INPUT DATA >>
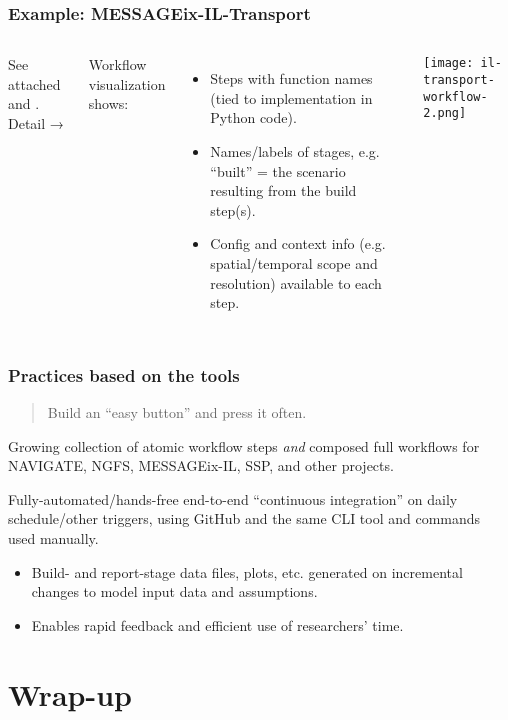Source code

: \documentclass[12pt,aspectratio=169]{beamer}
\begin{document}
\begin{frame}
\frametitle{Example: MESSAGEix-IL-Transport}

\begin{columns}
\column{0.45\paperwidth}

See attached  and .
Detail →

\bigskip
Workflow visualization shows:
\begin{itemize}
  \item Steps with function names (tied to implementation in Python code).
  \item Names/labels of stages, e.g. “built” = the scenario resulting from the build step(s).
  \item Config and context info (e.g. spatial/temporal scope and resolution) available to each step.
\end{itemize}
\column{0.45\paperwidth}
\texttt{[image: il-transport-workflow-2.png]}
\end{columns}
\end{frame}

\begin{frame}
\frametitle{Practices based on the tools}

\begin{quote}
  Build an “easy button” and press it often.
\end{quote}

\bigskip
Growing collection of atomic workflow steps \emph{and} composed full workflows for NAVIGATE, NGFS, MESSAGEix-IL, SSP, and other projects.

\bigskip
Fully-automated/hands-free end-to-end “continuous integration” on daily schedule/other triggers, using GitHub and the same CLI tool and commands used manually.
\begin{itemize}
  \item Build- and report-stage data files, plots, etc. generated on incremental changes to model input data and assumptions.
  \item Enables rapid feedback and efficient use of researchers' time.
\end{itemize}

\end{frame}

\section*{Wrap-up}
\end{document}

WORK REQUEST >> Only the lines from the beginning of the records through the line bearing "in Python code)." belong in the answer, copied word for word with pictures left out.

SOLUTION TO THE PROBLEM >>
Source code

: \documentclass[12pt,aspectratio=169]{beamer}
\begin{document}
\begin{frame}
\frametitle{Example: MESSAGEix-IL-Transport}

\begin{columns}
\column{0.45\paperwidth}

See attached  and .
Detail →

\bigskip
Workflow visualization shows:
\begin{itemize}
  \item Steps with function names (tied to implementation in Python code).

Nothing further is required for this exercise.